Daniele Martini, Il Fatto Quotidiano 12/3/2013, 12 marzo 2013
A RISCHIO AFFARI PER 3 MILIARDI
Dalla Piaggio alla Fiat, dall’Eni alla Merloni elettrodomestici, dal gruppo Luxottica degli occhiali alla Perfetti, quelli delle caramelle e dei chewing gum, dalla Chicco dei prodotti per i bambini alla Zegna degli abiti e dei tessuti, sarà più difficile da oggi, è facile immaginarlo, la vita per tutte le circa 400 aziende italiane presenti in India. E non solo per la Fin-meccanica, che nel grande paese asiatico si era già compromessa la reputazione per via della brutta storia dei 12 elicotteri Agusta con tangenti incorporate. Un affare da oltre 500 milioni, di fatto saltato per l’irritazione del governo indiano.
PERCHÉ se è vero che gli affari sono affari, è anche vero che è impresa assai ardua mantenerli su binari rodati quando a guastarli sopraggiungono fatti destabilizzanti. E questo dei marò italiani sottratti alla giustizia indiana è proprio uno di quegli sgarbi internazionali da manuale, gravidi di conseguenze imprevedibili e potenzialmente sgradevoli, capaci di raffreddare rapporti a prova di bomba. La presenza italiana in India è ormai un dato storico, costruita in oltre mezzo secolo di relazioni cordiali, corroborata da circa 3 miliardi di euro di esportazioni e 4 di importazioni (dati Ice relativi ai primi 10 mesi del 2012).
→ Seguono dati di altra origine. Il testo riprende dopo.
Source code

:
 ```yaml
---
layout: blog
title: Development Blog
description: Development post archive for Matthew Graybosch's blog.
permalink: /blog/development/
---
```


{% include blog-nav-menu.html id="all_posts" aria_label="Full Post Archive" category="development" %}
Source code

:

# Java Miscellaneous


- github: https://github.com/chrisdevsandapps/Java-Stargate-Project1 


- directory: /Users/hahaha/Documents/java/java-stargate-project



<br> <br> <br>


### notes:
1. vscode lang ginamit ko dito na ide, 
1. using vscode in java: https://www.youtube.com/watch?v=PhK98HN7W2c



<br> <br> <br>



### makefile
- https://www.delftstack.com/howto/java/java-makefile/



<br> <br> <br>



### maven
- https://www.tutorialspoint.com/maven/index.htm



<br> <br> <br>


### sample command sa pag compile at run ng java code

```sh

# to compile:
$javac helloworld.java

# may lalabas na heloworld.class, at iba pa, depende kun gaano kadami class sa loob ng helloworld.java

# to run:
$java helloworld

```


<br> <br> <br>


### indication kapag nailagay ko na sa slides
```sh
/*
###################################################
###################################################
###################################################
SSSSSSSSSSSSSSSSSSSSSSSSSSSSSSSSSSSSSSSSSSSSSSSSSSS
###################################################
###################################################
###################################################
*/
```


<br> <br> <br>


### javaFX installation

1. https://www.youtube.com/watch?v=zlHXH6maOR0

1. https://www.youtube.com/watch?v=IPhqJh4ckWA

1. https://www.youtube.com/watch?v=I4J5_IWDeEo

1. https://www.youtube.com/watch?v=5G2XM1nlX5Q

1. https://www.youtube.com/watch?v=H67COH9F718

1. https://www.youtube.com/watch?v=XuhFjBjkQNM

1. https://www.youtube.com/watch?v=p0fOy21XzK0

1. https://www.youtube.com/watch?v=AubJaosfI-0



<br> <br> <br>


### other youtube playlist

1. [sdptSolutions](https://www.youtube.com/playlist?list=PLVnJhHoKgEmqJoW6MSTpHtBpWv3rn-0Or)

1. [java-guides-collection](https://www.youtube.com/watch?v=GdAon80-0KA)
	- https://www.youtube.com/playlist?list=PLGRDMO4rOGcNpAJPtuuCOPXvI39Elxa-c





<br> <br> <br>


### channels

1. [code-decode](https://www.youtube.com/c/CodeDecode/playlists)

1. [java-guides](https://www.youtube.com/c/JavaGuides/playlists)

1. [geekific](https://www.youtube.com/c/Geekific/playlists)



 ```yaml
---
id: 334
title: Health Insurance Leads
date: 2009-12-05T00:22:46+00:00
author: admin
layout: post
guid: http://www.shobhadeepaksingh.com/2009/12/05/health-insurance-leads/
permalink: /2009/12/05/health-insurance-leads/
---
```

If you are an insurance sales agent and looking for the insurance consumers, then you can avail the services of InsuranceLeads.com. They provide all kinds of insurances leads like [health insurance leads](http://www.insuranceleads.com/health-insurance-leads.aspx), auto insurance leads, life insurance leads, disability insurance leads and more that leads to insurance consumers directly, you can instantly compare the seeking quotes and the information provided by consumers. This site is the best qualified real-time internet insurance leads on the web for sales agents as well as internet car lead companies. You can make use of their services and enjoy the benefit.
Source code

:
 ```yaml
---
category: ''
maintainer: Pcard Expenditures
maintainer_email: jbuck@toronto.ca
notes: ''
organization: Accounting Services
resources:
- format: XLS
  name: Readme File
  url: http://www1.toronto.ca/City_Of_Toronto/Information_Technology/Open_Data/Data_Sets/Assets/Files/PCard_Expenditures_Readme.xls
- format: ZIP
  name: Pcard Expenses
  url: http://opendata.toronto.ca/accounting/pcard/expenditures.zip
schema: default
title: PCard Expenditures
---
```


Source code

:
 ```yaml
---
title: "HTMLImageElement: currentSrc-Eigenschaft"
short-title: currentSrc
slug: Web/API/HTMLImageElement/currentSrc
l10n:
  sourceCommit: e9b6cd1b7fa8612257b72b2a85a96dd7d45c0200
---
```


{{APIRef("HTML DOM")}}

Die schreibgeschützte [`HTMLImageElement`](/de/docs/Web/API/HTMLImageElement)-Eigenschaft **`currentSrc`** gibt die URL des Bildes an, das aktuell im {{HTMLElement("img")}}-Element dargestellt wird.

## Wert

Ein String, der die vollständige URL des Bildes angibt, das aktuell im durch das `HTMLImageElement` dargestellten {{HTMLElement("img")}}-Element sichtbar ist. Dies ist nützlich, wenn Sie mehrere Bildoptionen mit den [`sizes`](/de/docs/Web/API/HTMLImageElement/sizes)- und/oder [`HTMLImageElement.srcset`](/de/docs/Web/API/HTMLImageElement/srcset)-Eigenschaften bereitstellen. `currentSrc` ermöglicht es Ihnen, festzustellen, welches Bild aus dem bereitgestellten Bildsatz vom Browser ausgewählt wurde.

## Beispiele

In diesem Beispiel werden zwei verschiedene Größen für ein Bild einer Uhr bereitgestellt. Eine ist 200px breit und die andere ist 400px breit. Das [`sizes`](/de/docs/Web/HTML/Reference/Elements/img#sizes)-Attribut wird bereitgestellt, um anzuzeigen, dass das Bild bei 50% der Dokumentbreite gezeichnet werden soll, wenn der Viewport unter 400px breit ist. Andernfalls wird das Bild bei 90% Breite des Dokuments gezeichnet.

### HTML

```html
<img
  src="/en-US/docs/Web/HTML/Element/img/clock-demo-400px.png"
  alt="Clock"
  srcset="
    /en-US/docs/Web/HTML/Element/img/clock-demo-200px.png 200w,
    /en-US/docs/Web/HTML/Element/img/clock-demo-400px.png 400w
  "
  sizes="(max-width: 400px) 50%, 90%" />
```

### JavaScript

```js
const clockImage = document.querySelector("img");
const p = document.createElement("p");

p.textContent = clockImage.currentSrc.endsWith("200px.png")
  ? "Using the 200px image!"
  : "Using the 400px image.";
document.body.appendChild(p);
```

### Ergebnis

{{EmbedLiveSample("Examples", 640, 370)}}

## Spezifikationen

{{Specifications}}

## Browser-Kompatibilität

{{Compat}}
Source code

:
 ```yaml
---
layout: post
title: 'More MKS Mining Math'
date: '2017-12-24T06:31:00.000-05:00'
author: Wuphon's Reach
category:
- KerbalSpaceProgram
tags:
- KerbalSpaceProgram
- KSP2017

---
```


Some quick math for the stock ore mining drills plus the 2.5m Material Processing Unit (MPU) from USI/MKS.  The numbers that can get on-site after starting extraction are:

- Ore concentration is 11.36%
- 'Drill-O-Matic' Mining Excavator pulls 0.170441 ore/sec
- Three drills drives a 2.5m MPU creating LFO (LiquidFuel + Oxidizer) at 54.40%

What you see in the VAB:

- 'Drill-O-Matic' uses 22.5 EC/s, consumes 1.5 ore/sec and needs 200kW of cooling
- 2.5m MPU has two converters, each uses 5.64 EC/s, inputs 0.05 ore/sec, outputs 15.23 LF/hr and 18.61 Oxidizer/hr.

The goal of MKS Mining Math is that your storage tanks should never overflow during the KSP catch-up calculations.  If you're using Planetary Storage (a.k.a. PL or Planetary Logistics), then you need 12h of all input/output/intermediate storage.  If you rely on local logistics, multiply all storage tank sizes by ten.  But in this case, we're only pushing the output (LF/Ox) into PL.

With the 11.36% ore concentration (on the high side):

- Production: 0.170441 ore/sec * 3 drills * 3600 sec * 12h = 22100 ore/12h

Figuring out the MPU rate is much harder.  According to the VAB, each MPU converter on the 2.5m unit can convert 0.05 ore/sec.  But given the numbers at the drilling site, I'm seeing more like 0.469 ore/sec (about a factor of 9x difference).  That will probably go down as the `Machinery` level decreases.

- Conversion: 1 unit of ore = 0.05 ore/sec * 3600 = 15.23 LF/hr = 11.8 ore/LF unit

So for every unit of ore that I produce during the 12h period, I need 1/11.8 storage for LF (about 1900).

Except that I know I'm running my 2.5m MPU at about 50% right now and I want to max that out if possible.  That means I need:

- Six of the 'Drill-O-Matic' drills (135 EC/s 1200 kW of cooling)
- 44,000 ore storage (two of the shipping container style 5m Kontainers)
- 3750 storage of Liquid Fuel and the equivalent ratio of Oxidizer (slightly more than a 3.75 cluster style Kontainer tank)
Fiat e Piaggio sono le antesignane della presenza italiana in quel mondo e vogliono dire soprattutto motorizzazione di massa a buon mercato, con prodotti affidabili, a cominciare dalla Vespa e dai suoi derivati, tipo Ape e simili.
DA QUEL primo nucleo è partito un fiume di iniziative commerciali e industriali che si estrinsecano in imprese sussidiarie possedute dalla casa madre italiana, joint ventures, uffici di rappresentanza, società di diritto indiano fondate da italiani. Le nostre imprese in India si addensano intorno ai poli di Delhi-Gurgaon-Noida e di Mumbai-Pune; altri due poli importanti si trovano a Chennai e Bangalore, mentre meno importante è quello di Calcutta nello stato del Bengala occidentale. Le società apripista sono ancora molto presenti nell’economia indiana. La Fiat auto ha intrecciato una joint venture con il colosso indiano del magnate Tata. La Piaggio continua a produrre veicoli a tre ruote nello stabilimento di Pune e ha inaugurato da poco una nuova fabbrica a Baramati per la Vespa. La Magneti Marelli (componenti auto) ha stabilimenti a Pune e New Dehli e avviato sei joint venture con altrettanti partner indiani.
Nel settore degli alimenti, la Perfetti ha conquistato addirittura il 40 per cento del mercato indiano, la Lavazza ha comprato la catena di coffee shop Barista e aperto di recente uno stabilimento per la tostatura del caffè a Porur-Chennai. La Ferrero ha 1.500 dipendenti a Pune mentre Bauli ha una fabbrica nel Bengala occidentale. L’Eni è attiva nell’ambito dell’esplorazione, Chicco sta aprendo negozi in tutta l’India, Luxottica ha uno stabilimento in Rajasthan. Merloni è diventato il maggior produttore indiano di scaldabagni elettrici e in India produce anche articoli sanitari con il marchio Ariston e piccoli elettrodomestici Racold, esportati nel mondo. Molte le imprese italiane che stavano cominciando ad entrare nel mercato indiano o avevano in animo di allargarsi. A cominciare da Zegna, che aveva programmato di aprire entro il 2015 punti vendita in sei o sette città indiane. Per proseguire con società delle costruzioni e delle infrastrutture come Astaldi, Impregilo, Ferrovie, Autostrade. Che fine faranno i loro piani dopo il voltafaccia sui marò?